A referendum on conservatism and ‘conservatism’
Part of me wants to nap until election day — and I’m a political junkie. The campaign coverage has descended to such a level of distraction and foolishness, especially in the electronic media, that it’s difficult to bear. Unfortunately, most people will be sufficiently indoctrinated by this sideshow, and I give you President-elect McCain. Where he is the truly risky choice, the media must have Obama in that box. Where the election should be a referendum on the now incontestable consequences of the Republican policies McCain will continue, it will be a referendum on Obama. I give you: President-elect McCain.
And he’s the "conservative." Yet he is no impostor. He is the same kind of "conservative" that has run the country for years.
This perhaps is the biggest irony in the room. A quarter century of "conservative" rule — including Bill Clinton and the Gingrich Congress — have given us a larger government, huge deficits, a crippling debt, debased culture, overseas adventures and imperial presidential power (We’re Americans: we torture) that would make Calvin Coolidge, Robert Taft and Barry Goldwater cringe.
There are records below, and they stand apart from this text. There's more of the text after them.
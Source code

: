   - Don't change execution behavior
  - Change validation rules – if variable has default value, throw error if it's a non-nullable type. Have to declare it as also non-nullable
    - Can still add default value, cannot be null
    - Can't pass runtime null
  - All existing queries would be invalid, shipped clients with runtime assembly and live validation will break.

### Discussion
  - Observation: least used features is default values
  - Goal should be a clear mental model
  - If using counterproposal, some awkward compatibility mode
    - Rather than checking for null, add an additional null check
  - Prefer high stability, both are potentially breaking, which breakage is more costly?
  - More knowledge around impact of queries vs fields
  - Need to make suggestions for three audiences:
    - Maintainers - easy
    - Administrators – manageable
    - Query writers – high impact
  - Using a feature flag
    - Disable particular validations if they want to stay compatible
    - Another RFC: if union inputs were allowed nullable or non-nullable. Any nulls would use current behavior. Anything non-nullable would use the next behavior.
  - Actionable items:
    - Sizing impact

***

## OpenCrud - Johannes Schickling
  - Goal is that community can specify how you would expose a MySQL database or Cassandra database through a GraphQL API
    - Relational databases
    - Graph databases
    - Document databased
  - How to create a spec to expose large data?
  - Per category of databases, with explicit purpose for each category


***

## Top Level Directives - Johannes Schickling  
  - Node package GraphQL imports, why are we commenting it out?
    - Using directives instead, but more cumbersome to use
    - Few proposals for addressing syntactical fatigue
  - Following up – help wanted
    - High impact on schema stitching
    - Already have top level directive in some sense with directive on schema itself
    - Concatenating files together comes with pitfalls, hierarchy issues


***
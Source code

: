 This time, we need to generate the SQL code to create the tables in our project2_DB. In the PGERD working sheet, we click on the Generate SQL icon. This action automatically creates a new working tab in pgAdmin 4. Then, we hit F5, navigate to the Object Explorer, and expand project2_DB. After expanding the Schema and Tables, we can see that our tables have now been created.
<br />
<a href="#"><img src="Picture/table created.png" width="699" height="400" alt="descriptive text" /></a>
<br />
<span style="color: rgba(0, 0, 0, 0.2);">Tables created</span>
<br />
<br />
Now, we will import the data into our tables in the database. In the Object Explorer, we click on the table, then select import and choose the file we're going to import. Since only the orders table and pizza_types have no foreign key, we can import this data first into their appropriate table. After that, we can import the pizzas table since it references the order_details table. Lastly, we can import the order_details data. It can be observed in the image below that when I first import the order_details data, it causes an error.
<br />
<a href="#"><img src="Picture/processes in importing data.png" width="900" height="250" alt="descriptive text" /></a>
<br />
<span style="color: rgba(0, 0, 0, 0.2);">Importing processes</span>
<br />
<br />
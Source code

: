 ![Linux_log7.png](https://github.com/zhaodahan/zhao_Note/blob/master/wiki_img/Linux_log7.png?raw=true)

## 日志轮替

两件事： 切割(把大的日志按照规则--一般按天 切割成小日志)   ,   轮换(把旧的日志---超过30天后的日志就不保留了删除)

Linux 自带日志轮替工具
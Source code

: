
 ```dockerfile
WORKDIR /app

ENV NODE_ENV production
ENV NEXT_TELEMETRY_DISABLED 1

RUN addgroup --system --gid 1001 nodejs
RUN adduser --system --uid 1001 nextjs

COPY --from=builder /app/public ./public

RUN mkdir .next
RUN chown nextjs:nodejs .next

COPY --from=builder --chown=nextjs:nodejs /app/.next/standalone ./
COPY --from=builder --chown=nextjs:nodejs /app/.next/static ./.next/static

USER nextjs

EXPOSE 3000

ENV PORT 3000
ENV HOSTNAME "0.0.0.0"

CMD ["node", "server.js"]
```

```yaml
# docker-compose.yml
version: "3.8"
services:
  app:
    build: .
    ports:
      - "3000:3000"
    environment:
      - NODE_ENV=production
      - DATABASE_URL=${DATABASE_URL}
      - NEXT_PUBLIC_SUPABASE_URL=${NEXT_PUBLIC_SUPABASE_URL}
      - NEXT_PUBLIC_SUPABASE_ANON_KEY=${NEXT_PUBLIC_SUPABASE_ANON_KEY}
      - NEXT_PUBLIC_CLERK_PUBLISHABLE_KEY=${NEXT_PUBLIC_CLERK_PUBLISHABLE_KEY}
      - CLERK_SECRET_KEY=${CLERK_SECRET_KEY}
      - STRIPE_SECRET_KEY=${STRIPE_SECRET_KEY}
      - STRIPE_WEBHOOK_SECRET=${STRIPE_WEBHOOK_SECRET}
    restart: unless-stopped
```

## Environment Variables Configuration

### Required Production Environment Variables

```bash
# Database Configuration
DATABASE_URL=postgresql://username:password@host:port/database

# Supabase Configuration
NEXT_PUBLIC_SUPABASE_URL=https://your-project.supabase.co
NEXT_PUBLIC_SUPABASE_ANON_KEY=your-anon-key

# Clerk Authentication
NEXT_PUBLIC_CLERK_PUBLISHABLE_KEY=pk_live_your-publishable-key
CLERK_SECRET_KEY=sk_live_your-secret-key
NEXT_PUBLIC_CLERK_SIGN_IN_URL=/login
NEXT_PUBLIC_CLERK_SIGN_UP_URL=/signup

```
It is even counter to the ideas of Ronald Reagan as a political thinker (and, yes, he was a formidable one). By way of context, Ike, Nixon and George H.W. Bush were right-of-center pragmatists, not conservatives.
The heirs of Buckley bravely carry water for today’s "conservatives," but Buckley couldn’t have died a happy man, to see where his counter-revolution led (he became a vocal critic of the Iraq adventure). Burke and Russell Kirk are spinning so fast in their graves as to provide new data to particle physicists.